FAVOURITE NEW CARS REVIEW
THE STAR CARS OF THE YEAR
No ‘chosen by committee’ compromises here, just simple personal prejudice as Autocar testers choose their favourite new cars of 2023
FISKER OCEAN
Slowly, it’s becoming acceptable to have mixed feelings about electric cars. Personally, I’m still ambivalent. But that seems increasingly to be a reasonable place to be now that the discourse about them is more nuanced – and you no longer seem to need to be either ‘on the team’ or a zealous EV sceptic just to have a voice.
The Fisker Ocean is a very good, depolarising influence on the EV scene. Having driven one in Austria in the summer, I’m a little concerned that, as I write, I’ve yet to see any right-hand-drive ones in the UK, but Fisker is learning just about everything as it goes so it’s probably due a bit of slack on that score.
There’s a lot I like about this car. I guess there are certain parallels between Fisker and Tesla for the tendency of either brand towards cult status, but the Ocean, at least, is a pretty ordinary family car that can be bought for a fairly ordinary price and has the space and versatility simply to be used – but used widely.
That’s because the Ocean offers transformative electric range for a price you can genuinely contemplate spending. Above all else, its creators understood that buyers still need reassurance on that score. So a mid-range Ocean Ultra is a little over £50,000, but has a lab-tested electric range of 429 miles – and real-world autonomy that should be between 350 and 400 miles in the UK, on the basis of my test driving and depending a little on usage. And here’s me, feeling as if I’ve written about another new electric car every other week this year, each costing something similar to the Ocean, but each only going somewhere between 200 and 275 miles on a charge.
Ocean is the right kind of EV at the right time
There’s no genius to how that range has been delivered. Fisker has just gone for the biggest drive battery it can afford and, as a result, it’s made an EV that’s fairly heavy and that, while very comfy, doesn’t quite handle like a Polestar 2.
But it’s only prioritising. It’s observed the prospect of a ceiling for the market penetration of EVs – recognised that for people who, for whatever reason, can’t manage to charge at home, EVs look like a rather elitist and exclusive solution.

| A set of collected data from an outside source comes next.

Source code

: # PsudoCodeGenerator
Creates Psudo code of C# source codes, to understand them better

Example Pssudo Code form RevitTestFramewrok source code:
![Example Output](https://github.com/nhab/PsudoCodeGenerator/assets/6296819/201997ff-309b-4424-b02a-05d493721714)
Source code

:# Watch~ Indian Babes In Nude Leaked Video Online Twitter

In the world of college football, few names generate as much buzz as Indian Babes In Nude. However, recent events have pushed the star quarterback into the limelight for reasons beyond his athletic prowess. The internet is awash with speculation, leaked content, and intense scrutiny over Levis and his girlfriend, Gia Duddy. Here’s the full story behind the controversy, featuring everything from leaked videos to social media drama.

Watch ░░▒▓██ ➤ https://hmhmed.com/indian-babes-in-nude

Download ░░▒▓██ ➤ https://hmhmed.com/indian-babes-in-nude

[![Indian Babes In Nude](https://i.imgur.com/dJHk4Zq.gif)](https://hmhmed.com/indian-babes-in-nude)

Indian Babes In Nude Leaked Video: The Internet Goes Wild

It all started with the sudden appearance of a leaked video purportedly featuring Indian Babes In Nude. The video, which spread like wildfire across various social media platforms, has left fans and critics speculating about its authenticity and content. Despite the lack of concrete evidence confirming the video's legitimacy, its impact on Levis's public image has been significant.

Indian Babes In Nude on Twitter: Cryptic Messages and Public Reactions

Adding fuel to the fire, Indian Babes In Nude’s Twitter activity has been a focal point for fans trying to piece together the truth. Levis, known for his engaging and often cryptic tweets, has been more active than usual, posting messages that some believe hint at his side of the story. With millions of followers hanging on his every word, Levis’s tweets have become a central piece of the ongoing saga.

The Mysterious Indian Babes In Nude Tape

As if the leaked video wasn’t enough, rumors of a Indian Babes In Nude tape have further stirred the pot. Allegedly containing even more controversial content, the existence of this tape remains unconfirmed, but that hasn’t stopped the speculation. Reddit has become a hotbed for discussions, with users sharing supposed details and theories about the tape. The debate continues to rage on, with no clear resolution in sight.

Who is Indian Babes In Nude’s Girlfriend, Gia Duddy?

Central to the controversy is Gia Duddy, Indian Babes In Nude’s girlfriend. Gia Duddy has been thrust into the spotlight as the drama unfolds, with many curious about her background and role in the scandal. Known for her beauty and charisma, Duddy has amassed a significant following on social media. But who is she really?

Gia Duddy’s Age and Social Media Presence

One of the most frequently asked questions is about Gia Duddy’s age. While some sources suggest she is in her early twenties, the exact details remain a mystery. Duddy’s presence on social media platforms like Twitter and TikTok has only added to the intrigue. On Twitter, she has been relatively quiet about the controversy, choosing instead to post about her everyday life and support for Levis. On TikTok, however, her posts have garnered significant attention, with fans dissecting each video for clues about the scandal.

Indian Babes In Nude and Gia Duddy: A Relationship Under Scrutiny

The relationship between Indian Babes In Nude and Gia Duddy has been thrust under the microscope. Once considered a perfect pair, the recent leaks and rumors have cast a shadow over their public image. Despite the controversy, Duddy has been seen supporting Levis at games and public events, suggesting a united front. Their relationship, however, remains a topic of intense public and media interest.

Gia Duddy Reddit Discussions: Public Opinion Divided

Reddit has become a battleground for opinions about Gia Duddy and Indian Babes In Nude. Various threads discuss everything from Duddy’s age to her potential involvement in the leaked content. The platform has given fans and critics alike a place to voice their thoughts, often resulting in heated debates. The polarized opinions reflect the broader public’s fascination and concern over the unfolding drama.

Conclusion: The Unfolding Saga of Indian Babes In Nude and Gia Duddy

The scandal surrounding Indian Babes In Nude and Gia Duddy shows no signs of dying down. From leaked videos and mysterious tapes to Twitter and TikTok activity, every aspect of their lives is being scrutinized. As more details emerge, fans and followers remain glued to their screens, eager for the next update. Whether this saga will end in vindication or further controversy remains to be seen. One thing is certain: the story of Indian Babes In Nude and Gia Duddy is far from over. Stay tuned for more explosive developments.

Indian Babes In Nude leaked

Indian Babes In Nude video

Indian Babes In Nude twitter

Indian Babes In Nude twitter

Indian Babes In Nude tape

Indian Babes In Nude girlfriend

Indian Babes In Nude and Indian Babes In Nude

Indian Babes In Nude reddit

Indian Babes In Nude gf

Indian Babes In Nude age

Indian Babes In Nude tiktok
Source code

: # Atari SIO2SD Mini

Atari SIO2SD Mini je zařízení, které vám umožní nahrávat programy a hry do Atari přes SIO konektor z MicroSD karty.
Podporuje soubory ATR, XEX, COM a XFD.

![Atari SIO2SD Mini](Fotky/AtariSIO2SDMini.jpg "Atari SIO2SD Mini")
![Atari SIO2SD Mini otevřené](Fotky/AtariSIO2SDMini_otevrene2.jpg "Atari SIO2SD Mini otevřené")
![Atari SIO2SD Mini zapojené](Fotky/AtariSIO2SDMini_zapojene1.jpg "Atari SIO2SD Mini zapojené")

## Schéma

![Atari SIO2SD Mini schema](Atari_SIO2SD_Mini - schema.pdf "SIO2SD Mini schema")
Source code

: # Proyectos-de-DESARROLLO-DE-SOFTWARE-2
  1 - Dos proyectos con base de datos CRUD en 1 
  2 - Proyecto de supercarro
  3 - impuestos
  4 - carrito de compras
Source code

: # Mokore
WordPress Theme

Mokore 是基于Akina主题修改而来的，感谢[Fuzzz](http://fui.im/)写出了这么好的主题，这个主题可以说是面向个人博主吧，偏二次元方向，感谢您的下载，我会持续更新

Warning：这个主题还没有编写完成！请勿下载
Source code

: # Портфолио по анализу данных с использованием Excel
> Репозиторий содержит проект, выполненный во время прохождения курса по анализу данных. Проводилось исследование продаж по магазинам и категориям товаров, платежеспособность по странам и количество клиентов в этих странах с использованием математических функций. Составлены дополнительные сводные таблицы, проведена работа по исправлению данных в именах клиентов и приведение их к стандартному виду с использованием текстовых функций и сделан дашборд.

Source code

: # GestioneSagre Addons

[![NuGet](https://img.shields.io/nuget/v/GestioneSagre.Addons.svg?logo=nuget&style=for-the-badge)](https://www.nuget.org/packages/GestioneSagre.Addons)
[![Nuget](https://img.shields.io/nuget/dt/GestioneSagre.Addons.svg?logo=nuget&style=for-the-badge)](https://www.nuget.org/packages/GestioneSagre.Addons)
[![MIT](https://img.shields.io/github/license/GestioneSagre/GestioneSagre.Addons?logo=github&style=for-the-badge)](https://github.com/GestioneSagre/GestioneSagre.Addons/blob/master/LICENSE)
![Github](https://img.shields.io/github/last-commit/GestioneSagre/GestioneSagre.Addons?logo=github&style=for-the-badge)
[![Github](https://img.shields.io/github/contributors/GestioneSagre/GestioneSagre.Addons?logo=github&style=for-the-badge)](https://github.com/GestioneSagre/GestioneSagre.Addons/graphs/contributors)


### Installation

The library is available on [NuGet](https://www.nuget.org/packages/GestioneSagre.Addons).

So it’s come up with a family car you could genuinely charge once or twice weekly, while out and about, instead – even if you’re a higher-mileage driver. One with a fresh face and some novelty features, sure, but, underneath the daft ‘taco tray’ and the cinemaaspect rotating infotainment screen, the deeply sensible, practical soul of the kind of EV that we’ve been waiting a long time for.
MATT SAUNDERS
PORSCHE 911 SPORT CLASSIC
Porsche is currently hooked on the hard stuff: the rare-groove special editions every manufacturer of note seems to be purveying as though their existence depended on it. (Maybe it does?) It’s obvious why. These creations delight the engineering teams, but so too do they have the beancounters positively frothing at the mouth, such is the willingness to swallow outrageous prices. It’s easy to see these projects as cynical.
And then you meet the cars first hand. The 911 Dakar? Silly car, silly price, but truly, superbly fine company in the real world and an instant classic. The new 911 S/T? Hugely contrived, despicably expensive, but probably the most intoxicating yet usable supercar Porsche has ever made. Sublime.
Which brings us to the 911 Sport Classic, which arguably started all this nonsense in the ‘997’ era, when it embraced a style-over-substance approach with an entirely pointless duck-tail, houndstooth innards and almost no mechanical tickles. Asking price: £140k. Or, in 2009, £10k more than a 911 GT2!